- [Task description]
Your task is to extract every entry that follows word for word while excluding the pictures.

- [Data for processing]
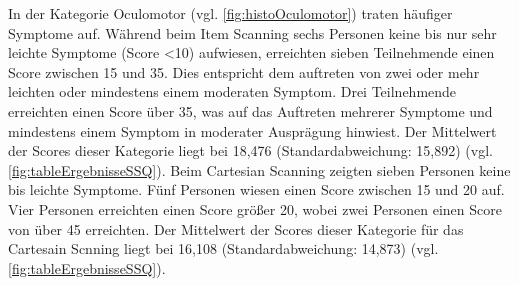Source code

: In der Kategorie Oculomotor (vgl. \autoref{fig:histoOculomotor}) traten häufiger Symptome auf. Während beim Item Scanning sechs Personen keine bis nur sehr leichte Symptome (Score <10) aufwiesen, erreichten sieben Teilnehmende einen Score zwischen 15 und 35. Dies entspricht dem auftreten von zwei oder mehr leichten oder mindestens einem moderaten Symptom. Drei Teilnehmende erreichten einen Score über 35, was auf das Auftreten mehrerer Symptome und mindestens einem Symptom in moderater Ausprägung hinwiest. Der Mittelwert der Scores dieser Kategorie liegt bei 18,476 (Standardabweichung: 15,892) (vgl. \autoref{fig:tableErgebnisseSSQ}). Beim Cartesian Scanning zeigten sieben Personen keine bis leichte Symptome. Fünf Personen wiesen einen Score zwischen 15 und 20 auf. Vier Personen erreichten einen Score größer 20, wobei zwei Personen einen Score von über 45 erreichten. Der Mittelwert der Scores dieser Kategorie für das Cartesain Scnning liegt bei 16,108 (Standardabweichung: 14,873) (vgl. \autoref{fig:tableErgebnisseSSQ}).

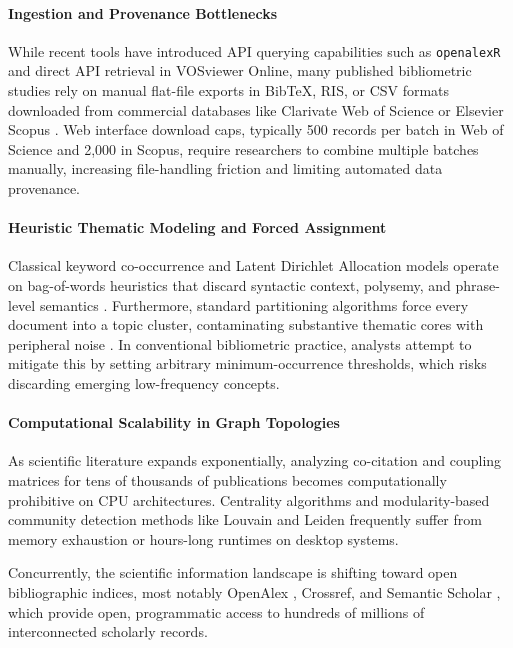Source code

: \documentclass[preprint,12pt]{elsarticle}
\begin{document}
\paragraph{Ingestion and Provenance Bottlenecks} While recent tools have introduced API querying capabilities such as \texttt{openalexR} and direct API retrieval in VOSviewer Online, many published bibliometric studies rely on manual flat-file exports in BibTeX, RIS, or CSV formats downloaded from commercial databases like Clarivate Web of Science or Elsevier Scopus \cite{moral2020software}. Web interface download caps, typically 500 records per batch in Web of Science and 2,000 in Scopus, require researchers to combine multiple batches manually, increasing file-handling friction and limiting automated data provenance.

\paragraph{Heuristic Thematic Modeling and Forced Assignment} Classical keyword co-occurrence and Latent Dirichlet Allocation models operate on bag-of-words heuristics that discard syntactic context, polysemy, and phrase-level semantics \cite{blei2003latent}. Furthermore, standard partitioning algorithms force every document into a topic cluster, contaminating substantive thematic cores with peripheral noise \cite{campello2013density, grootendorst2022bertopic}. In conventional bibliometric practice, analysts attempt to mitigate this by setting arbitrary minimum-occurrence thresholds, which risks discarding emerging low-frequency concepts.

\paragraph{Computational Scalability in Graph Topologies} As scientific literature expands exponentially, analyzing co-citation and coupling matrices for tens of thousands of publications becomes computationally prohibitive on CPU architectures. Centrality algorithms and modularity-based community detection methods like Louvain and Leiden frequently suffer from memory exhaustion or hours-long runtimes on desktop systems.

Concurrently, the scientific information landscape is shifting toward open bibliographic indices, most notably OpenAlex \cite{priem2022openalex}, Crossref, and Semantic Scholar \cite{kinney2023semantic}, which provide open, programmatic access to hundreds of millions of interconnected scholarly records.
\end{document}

- [Expected answer]
Source code

: In der Kategorie Oculomotor (vgl. \autoref{fig:histoOculomotor}) traten häufiger Symptome auf. Während beim Item Scanning sechs Personen keine bis nur sehr leichte Symptome (Score <10) aufwiesen, erreichten sieben Teilnehmende einen Score zwischen 15 und 35. Dies entspricht dem auftreten von zwei oder mehr leichten oder mindestens einem moderaten Symptom. Drei Teilnehmende erreichten einen Score über 35, was auf das Auftreten mehrerer Symptome und mindestens einem Symptom in moderater Ausprägung hinwiest. Der Mittelwert der Scores dieser Kategorie liegt bei 18,476 (Standardabweichung: 15,892) (vgl. \autoref{fig:tableErgebnisseSSQ}). Beim Cartesian Scanning zeigten sieben Personen keine bis leichte Symptome. Fünf Personen wiesen einen Score zwischen 15 und 20 auf. Vier Personen erreichten einen Score größer 20, wobei zwei Personen einen Score von über 45 erreichten. Der Mittelwert der Scores dieser Kategorie für das Cartesain Scnning liegt bei 16,108 (Standardabweichung: 14,873) (vgl. \autoref{fig:tableErgebnisseSSQ}).

Source code

: \documentclass[preprint,12pt]{elsarticle}
\begin{document}
\paragraph{Ingestion and Provenance Bottlenecks} While recent tools have introduced API querying capabilities such as \texttt{openalexR} and direct API retrieval in VOSviewer Online, many published bibliometric studies rely on manual flat-file exports in BibTeX, RIS, or CSV formats downloaded from commercial databases like Clarivate Web of Science or Elsevier Scopus \cite{moral2020software}. Web interface download caps, typically 500 records per batch in Web of Science and 2,000 in Scopus, require researchers to combine multiple batches manually, increasing file-handling friction and limiting automated data provenance.

\paragraph{Heuristic Thematic Modeling and Forced Assignment} Classical keyword co-occurrence and Latent Dirichlet Allocation models operate on bag-of-words heuristics that discard syntactic context, polysemy, and phrase-level semantics \cite{blei2003latent}. Furthermore, standard partitioning algorithms force every document into a topic cluster, contaminating substantive thematic cores with peripheral noise \cite{campello2013density, grootendorst2022bertopic}. In conventional bibliometric practice, analysts attempt to mitigate this by setting arbitrary minimum-occurrence thresholds, which risks discarding emerging low-frequency concepts.

\paragraph{Computational Scalability in Graph Topologies} As scientific literature expands exponentially, analyzing co-citation and coupling matrices for tens of thousands of publications becomes computationally prohibitive on CPU architectures. Centrality algorithms and modularity-based community detection methods like Louvain and Leiden frequently suffer from memory exhaustion or hours-long runtimes on desktop systems.

Concurrently, the scientific information landscape is shifting toward open bibliographic indices, most notably OpenAlex \cite{priem2022openalex}, Crossref, and Semantic Scholar \cite{kinney2023semantic}, which provide open, programmatic access to hundreds of millions of interconnected scholarly records.
\end{document}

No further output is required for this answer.